Records to process ▸
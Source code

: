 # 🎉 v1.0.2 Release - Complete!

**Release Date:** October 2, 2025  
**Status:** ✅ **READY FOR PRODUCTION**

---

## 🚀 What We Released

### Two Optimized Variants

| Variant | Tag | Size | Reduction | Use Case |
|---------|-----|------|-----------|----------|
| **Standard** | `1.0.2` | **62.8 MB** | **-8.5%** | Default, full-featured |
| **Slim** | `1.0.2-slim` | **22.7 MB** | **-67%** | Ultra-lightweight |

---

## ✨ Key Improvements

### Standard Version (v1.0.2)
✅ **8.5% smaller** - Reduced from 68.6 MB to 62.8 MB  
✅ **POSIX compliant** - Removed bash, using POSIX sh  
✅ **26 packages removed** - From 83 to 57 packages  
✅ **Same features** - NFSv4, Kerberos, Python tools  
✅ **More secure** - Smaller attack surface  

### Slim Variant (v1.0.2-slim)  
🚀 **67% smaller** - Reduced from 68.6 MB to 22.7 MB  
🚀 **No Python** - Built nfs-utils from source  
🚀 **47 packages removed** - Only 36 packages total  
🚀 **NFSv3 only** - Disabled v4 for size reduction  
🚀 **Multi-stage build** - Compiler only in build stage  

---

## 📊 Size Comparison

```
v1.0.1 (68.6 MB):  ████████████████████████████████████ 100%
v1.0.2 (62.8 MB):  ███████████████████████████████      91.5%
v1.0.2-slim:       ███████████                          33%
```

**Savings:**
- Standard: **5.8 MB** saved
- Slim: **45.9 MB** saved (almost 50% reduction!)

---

Exercise prompt ▸
Copy out the range of lines above starting at the line with "### Standard Version (v1.0.2)" and ending at the line with "36 packages total", exactly and including both.

Response to this task ▸
### Standard Version (v1.0.2)
✅ **8.5% smaller** - Reduced from 68.6 MB to 62.8 MB  
✅ **POSIX compliant** - Removed bash, using POSIX sh  
✅ **26 packages removed** - From 83 to 57 packages  
✅ **Same features** - NFSv4, Kerberos, Python tools  
✅ **More secure** - Smaller attack surface  

### Slim Variant (v1.0.2-slim)  
🚀 **67% smaller** - Reduced from 68.6 MB to 22.7 MB  
🚀 **No Python** - Built nfs-utils from source  
🚀 **47 packages removed** - Only 36 packages total  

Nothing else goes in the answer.